Creo que ya lo he comentado por aquí alguna vez: las novelas que idealizan la infancia como un paraíso perdido no me gustan nada ( a menos que den una visión de la misma que no esté llena de tópicos, caso de La propiedad del paraíso). Personalmente, creo que la infancia es tan dura o más como pueda serlo cualquier etapa posterior de la vida. Cuando leí la cubierta del libro de David Torres (Premio Tigre Juan 2007), por un momento, temí lo peor. El resumen que se hace en ella de la obra me dio la impresión de que iba a ser una obra con tendencia a la sensiblería. Por suerte, no ha sido así.

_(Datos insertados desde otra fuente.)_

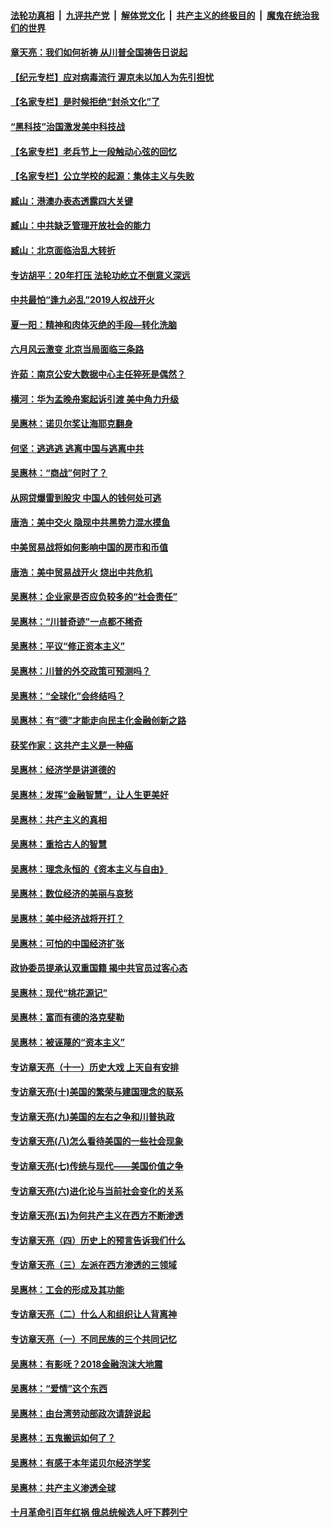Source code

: ####  [法轮功真相](../../../../basic/blob/master/README.md?t=07020101) &nbsp;|&nbsp; [九评共产党](../../../../9ping.md/blob/master/README.md?t=07020101) &nbsp;|&nbsp; [解体党文化](../../../../jtdwh.md/blob/master/README.md?t=07020101)  &nbsp;|&nbsp; [共产主义的终极目的](../../../../gczydzjmd.md/blob/master/README.md?t=07020101) &nbsp;|&nbsp; [魔鬼在统治我们的世界](../../../../mgztzwmdsj.md/blob/master/README.md?t=07020101) 

#### [章天亮：我们如何祈祷 从川普全国祷告日说起](../pages/nsc423/n11944627.md?t=07020101) 

#### [【纪元专栏】应对病毒流行 渥京未以加人为先引担忧](../pages/nsc423/n11875714.md?t=07020101) 

#### [【名家专栏】是时候拒绝“封杀文化”了](../pages/nsc423/n11814093.md?t=07020101) 

#### [“黑科技”治国激发美中科技战](../pages/nsc423/n11638056.md?t=07020101) 

#### [【名家专栏】老兵节上一段触动心弦的回忆](../pages/nsc423/n11646016.md?t=07020101) 

#### [【名家专栏】公立学校的起源：集体主义与失败](../pages/nsc423/n11601833.md?t=07020101) 

#### [臧山：港澳办表态透露四大关键](../pages/nsc423/n11421628.md?t=07020101) 

#### [臧山：中共缺乏管理开放社会的能力](../pages/nsc423/n11407457.md?t=07020101) 

#### [臧山：北京面临治乱大转折](../pages/nsc423/n11406895.md?t=07020101) 

#### [专访胡平：20年打压 法轮功屹立不倒意义深远](../pages/nsc423/n11398800.md?t=07020101) 

#### [中共最怕“逢九必乱”2019人权战开火](../pages/nsc423/n11385248.md?t=07020101) 

#### [夏一阳：精神和肉体灭绝的手段—转化洗脑](../pages/nsc423/n11368250.md?t=07020101) 

#### [六月风云激变 北京当局面临三条路](../pages/nsc423/n11313668.md?t=07020101) 

#### [许茹：南京公安大数据中心主任猝死是偶然？](../pages/nsc423/n11064744.md?t=07020101) 

#### [横河：华为孟晚舟案起诉引渡 美中角力升级](../pages/nsc423/n11027230.md?t=07020101) 

#### [吴惠林：诺贝尔奖让海耶克翻身](../pages/nsc423/n10890049.md?t=07020101) 

#### [何坚：逃逃逃 逃离中国与逃离中共](../pages/nsc423/n10592891.md?t=07020101) 

#### [吴惠林：“商战”何时了？](../pages/nsc423/n10573558.md?t=07020101) 

#### [从网贷爆雷到股灾 中国人的钱何处可逃](../pages/nsc423/n10572800.md?t=07020101) 

#### [唐浩：美中交火 隐现中共黑势力混水摸鱼](../pages/nsc423/n10544040.md?t=07020101) 

#### [中美贸易战将如何影响中国的房市和币值](../pages/nsc423/n10543697.md?t=07020101) 

#### [唐浩：美中贸易战开火 烧出中共危机](../pages/nsc423/n10540126.md?t=07020101) 

#### [吴惠林：企业家是否应负较多的“社会责任”](../pages/nsc423/n10535022.md?t=07020101) 

#### [吴惠林：“川普奇迹”一点都不稀奇](../pages/nsc423/n10512808.md?t=07020101) 

#### [吴惠林：平议“修正资本主义”](../pages/nsc423/n10495724.md?t=07020101) 

#### [吴惠林：川普的外交政策可预测吗？](../pages/nsc423/n10462387.md?t=07020101) 

#### [吴惠林：“全球化”会终结吗？](../pages/nsc423/n10452838.md?t=07020101) 

#### [吴惠林：有“德”才能走向民主化金融创新之路](../pages/nsc423/n10432292.md?t=07020101) 

#### [获奖作家：这共产主义是一种癌](../pages/nsc423/n10431541.md?t=07020101) 

#### [吴惠林：经济学是讲道德的](../pages/nsc423/n10398014.md?t=07020101) 

#### [吴惠林：发挥“金融智慧”，让人生更美好](../pages/nsc423/n10375019.md?t=07020101) 

#### [吴惠林：共产主义的真相](../pages/nsc423/n10351394.md?t=07020101) 

#### [吴惠林：重拾古人的智慧](../pages/nsc423/n10337691.md?t=07020101) 

#### [吴惠林：理念永恒的《资本主义与自由》](../pages/nsc423/n10316274.md?t=07020101) 

#### [吴惠林：数位经济的美丽与哀愁](../pages/nsc423/n10292946.md?t=07020101) 

#### [吴惠林：美中经济战将开打？](../pages/nsc423/n10258825.md?t=07020101) 

#### [吴惠林：可怕的中国经济扩张](../pages/nsc423/n10219147.md?t=07020101) 

#### [政协委员提承认双重国籍 揭中共官员过客心态](../pages/nsc423/n10208809.md?t=07020101) 

#### [吴惠林：现代“桃花源记”](../pages/nsc423/n10185234.md?t=07020101) 

#### [吴惠林：富而有德的洛克斐勒](../pages/nsc423/n10142264.md?t=07020101) 

#### [吴惠林：被诬蔑的“资本主义”](../pages/nsc423/n10124816.md?t=07020101) 

#### [专访章天亮（十一）历史大戏 上天自有安排](../pages/nsc423/n10094905.md?t=07020101) 

#### [专访章天亮(十)美国的繁荣与建国理念的联系](../pages/nsc423/n10094899.md?t=07020101) 

#### [专访章天亮(九)美国的左右之争和川普执政](../pages/nsc423/n10094889.md?t=07020101) 

#### [专访章天亮(八)怎么看待美国的一些社会现象](../pages/nsc423/n10094857.md?t=07020101) 

#### [专访章天亮(七)传统与现代——美国价值之争](../pages/nsc423/n10093140.md?t=07020101) 

#### [专访章天亮(六)进化论与当前社会变化的关系](../pages/nsc423/n10092036.md?t=07020101) 

#### [专访章天亮(五)为何共产主义在西方不断渗透](../pages/nsc423/n10083620.md?t=07020101) 

#### [专访章天亮（四）历史上的预言告诉我们什么](../pages/nsc423/n10083606.md?t=07020101) 

#### [专访章天亮（三）左派在西方渗透的三领域](../pages/nsc423/n10081115.md?t=07020101) 

#### [吴惠林：工会的形成及其功能](../pages/nsc423/n10080633.md?t=07020101) 

#### [专访章天亮（二）什么人和组织让人背离神](../pages/nsc423/n10076637.md?t=07020101) 

#### [专访章天亮（一）不同民族的三个共同记忆](../pages/nsc423/n10074188.md?t=07020101) 

#### [吴惠林：有影呒？2018金融泡沫大地震](../pages/nsc423/n10040534.md?t=07020101) 

#### [吴惠林：“爱情”这个东西](../pages/nsc423/n10019423.md?t=07020101) 

#### [吴惠林：由台湾劳动部政次请辞说起](../pages/nsc423/n9979679.md?t=07020101) 

#### [吴惠林：五鬼搬运如何了？](../pages/nsc423/n9925338.md?t=07020101) 

#### [吴惠林：有感于本年诺贝尔经济学奖](../pages/nsc423/n9871883.md?t=07020101) 

#### [吴惠林：共产主义渗透全球](../pages/nsc423/n9812748.md?t=07020101) 

#### [十月革命引百年红祸 俄总统候选人吁下葬列宁](../pages/nsc423/n9810182.md?t=07020101)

Roberto Esteban, un boxeador con problemas con el alcohol y medio sordo y que ya había aparecido en El gran silencio, vuelve a su barrio de Madrid para cuidar a su madre. Allí se reencontrará con amigos y enemigos de la infancia y con el misterioso fallecimiento de Gema, una niña paralítica que murió en extrañas circunstancias.

Este reencuentro con su infancia no transcurre, afortunadamente, por los cauces de la idealización aunque sí de la nostalgia. Las travesuras de la pandilla se van mezclando con la dureza de la vida adulta y se comprueba que algunas cosas no cambian tengas doce o cuarenta años: algunas siguen siendo igual de malas y otras empeoran.

El protagonista vuelve al barrio veintitantos años después, podría esperarse que fuese una persona nueva, con su futuro por delante, pero todo le lleva a su pasado: el amor imposible, el cura que le enseñó a boxear, el Chapas, el Lenteja, el gitano Romero, las palizas, las borracheras...

La trama, con los elementos propios de una novela negra, consigue mantener al lector atento casi hasta el final (un tanto predecible, por cierto). Pero en contra de lo que ocurre en otras novelas negras muy mal escritas, la agilidad en la narración no se consigue a costa de la calidad literaria, de modo que no es difícil encontrarse alguna metáfora bastante afortunada. En definitiva, una lectura muy recomendable.

Y gracias de nuevo, Angelus.


Título: Niños de tiza.
Autor: David Torres.
Editorial: Algaida.
Páginas:416.
ISBN: 978-84-9877-121-3
Precio:20 euros.

La propiedad del paraíso

lunes, 17 de mayo de 2010

El sargento Arruza (personaje que aparecerá luego en Tratándose de ustedes) llegó a mí como protagonista de un texto que me dieron para que analizase durante mi etapa de preparación para las oposiciones. No le presté la más mínima atención al sargento, pero me quedé con las "suripantas" y el "tunanterío".
Por una de estas cosas que tiene la vida, un compañero de trabajo y, a pesar de ello, amigo, me habló años después, de Felipe Benítez Reyes, de quien yo no había leído nada (o eso creía). Me prestó Tratándose de ustedes y luego este, La propiedad del paraíso. Fue el libro que me acompañó durante mis vacaciones de verano en Grecia (la foto es de entonces). Y teniendo en cuenta las circunstancias del viaje, me hizo más compañía que la persona con la que iba. Un par de meses más tarde me lo compré. Hace dos días, lo cogí para hacer esta entrada. En principio, pensaba echarle un vistazo, lo justo para refrescar la memoria, pero he acabado releyéndolo y señalando las partes que más me gustan. Ya lo he prestado a unos cuantos amigos, así que por fin me he sentido libre para pintarrajearlo y hacerlo definitivamente mío.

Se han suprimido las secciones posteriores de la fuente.